**PROBLEM DETAILS:** Among the records that follow, find the line with "tri drastique :**" and the line with "bon moment :**". Set down those lines and all lines between them exactly, without adding anything.

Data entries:

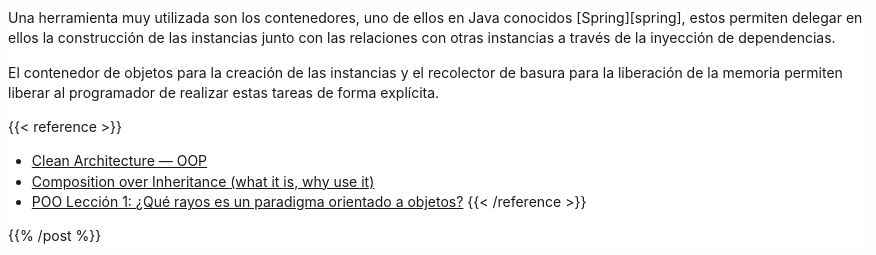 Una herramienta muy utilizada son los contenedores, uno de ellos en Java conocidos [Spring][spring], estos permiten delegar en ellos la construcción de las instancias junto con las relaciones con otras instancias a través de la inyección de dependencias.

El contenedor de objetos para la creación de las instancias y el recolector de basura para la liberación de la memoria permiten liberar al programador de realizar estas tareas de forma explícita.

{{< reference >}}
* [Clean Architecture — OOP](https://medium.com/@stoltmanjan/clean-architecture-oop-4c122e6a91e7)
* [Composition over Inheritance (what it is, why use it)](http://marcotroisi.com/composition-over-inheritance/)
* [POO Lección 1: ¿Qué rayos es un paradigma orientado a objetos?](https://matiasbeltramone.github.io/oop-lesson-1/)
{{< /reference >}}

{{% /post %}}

--

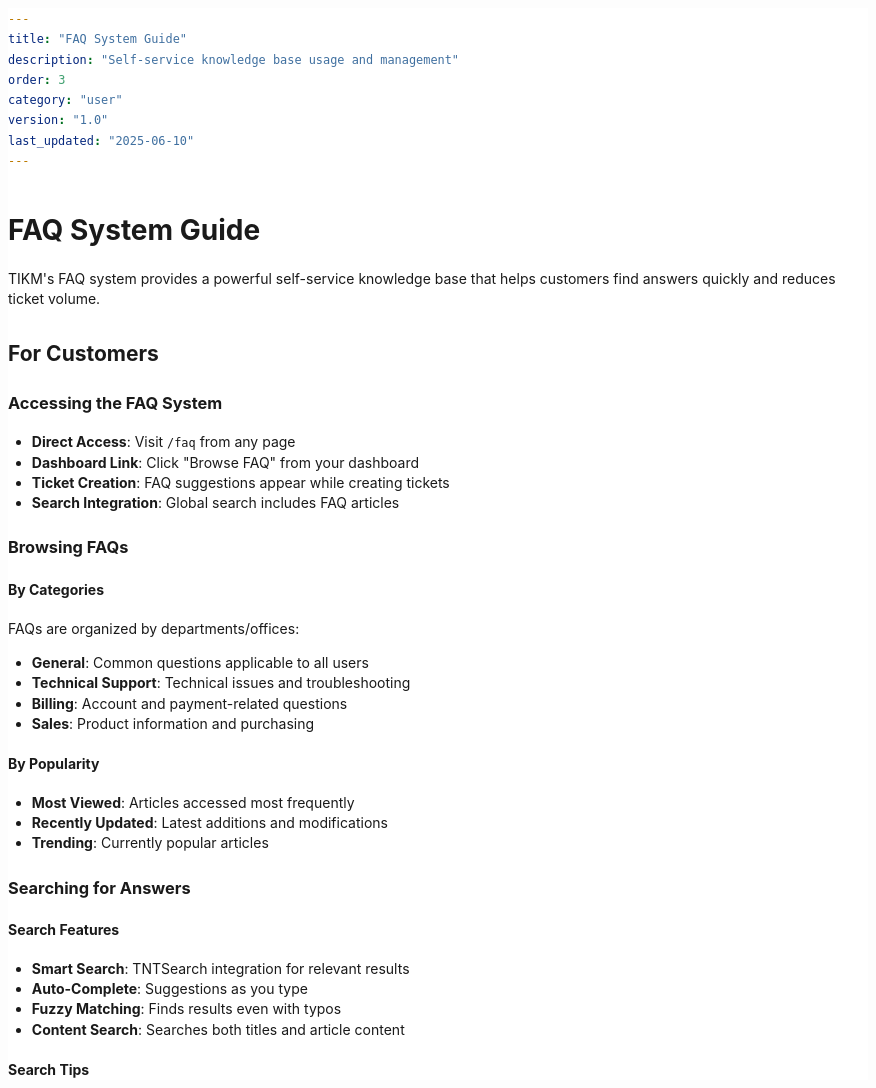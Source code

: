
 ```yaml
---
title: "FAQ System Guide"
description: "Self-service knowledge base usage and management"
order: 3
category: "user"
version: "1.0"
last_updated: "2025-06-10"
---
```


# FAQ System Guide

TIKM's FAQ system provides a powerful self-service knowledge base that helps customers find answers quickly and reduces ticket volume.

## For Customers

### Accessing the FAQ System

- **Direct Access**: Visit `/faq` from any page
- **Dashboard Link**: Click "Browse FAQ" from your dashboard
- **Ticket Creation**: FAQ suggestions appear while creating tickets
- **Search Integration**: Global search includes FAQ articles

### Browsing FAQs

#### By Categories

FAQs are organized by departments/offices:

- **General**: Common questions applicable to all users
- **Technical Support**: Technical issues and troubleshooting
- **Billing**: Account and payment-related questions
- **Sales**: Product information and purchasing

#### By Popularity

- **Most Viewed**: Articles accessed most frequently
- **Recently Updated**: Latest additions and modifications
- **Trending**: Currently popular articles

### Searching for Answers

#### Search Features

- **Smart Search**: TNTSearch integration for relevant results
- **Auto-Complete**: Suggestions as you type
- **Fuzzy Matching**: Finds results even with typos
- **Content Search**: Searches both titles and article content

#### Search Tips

...

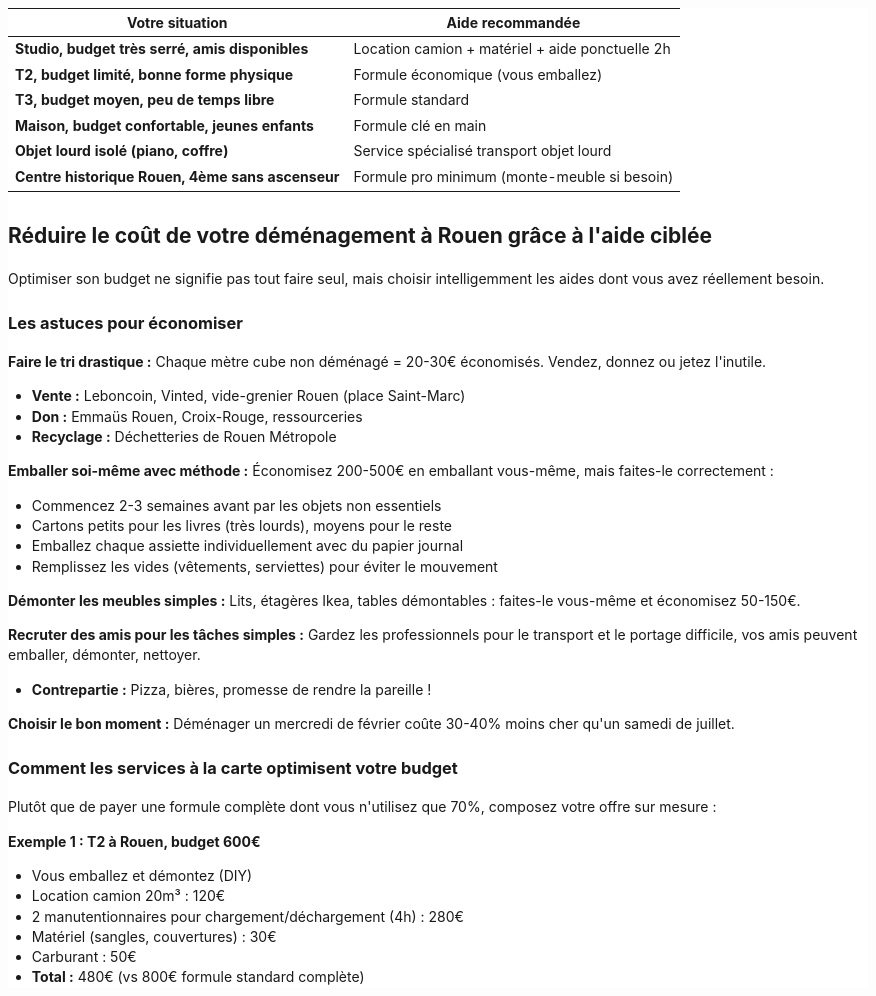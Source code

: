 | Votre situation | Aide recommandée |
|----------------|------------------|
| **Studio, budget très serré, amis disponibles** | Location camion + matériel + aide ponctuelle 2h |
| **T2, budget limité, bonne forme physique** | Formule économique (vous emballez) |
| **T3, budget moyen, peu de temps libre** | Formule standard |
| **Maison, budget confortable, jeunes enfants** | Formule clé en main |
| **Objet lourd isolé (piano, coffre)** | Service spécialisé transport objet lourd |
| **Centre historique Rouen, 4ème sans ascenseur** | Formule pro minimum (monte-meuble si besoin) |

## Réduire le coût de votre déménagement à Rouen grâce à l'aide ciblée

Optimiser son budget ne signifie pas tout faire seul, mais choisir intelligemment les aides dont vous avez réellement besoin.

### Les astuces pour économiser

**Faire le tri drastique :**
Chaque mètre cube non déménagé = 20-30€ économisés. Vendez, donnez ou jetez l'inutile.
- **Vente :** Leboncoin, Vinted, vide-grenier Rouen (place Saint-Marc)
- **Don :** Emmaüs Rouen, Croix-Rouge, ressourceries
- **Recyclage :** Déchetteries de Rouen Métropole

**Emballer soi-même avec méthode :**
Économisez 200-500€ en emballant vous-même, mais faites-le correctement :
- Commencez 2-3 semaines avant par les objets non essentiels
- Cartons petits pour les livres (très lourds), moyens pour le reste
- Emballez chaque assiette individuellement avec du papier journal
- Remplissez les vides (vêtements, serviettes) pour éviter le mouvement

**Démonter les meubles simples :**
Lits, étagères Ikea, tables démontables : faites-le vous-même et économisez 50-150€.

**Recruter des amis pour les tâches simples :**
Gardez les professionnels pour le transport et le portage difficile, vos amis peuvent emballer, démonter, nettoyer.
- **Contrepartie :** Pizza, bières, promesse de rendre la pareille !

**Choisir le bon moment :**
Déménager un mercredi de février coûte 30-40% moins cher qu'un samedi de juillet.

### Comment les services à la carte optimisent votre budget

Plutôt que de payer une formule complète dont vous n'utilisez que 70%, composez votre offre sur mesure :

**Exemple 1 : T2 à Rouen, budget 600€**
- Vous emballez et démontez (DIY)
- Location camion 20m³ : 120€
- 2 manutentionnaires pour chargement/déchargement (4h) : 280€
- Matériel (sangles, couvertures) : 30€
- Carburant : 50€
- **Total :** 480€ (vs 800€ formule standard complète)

**TASK ANSWER:**
**Faire le tri drastique :**
Chaque mètre cube non déménagé = 20-30€ économisés. Vendez, donnez ou jetez l'inutile.
- **Vente :** Leboncoin, Vinted, vide-grenier Rouen (place Saint-Marc)
- **Don :** Emmaüs Rouen, Croix-Rouge, ressourceries
- **Recyclage :** Déchetteries de Rouen Métropole

**Emballer soi-même avec méthode :**
Économisez 200-500€ en emballant vous-même, mais faites-le correctement :
- Commencez 2-3 semaines avant par les objets non essentiels
- Cartons petits pour les livres (très lourds), moyens pour le reste
- Emballez chaque assiette individuellement avec du papier journal
- Remplissez les vides (vêtements, serviettes) pour éviter le mouvement

**Démonter les meubles simples :**
Lits, étagères Ikea, tables démontables : faites-le vous-même et économisez 50-150€.

**Recruter des amis pour les tâches simples :**
Gardez les professionnels pour le transport et le portage difficile, vos amis peuvent emballer, démonter, nettoyer.
- **Contrepartie :** Pizza, bières, promesse de rendre la pareille !

**Choisir le bon moment :**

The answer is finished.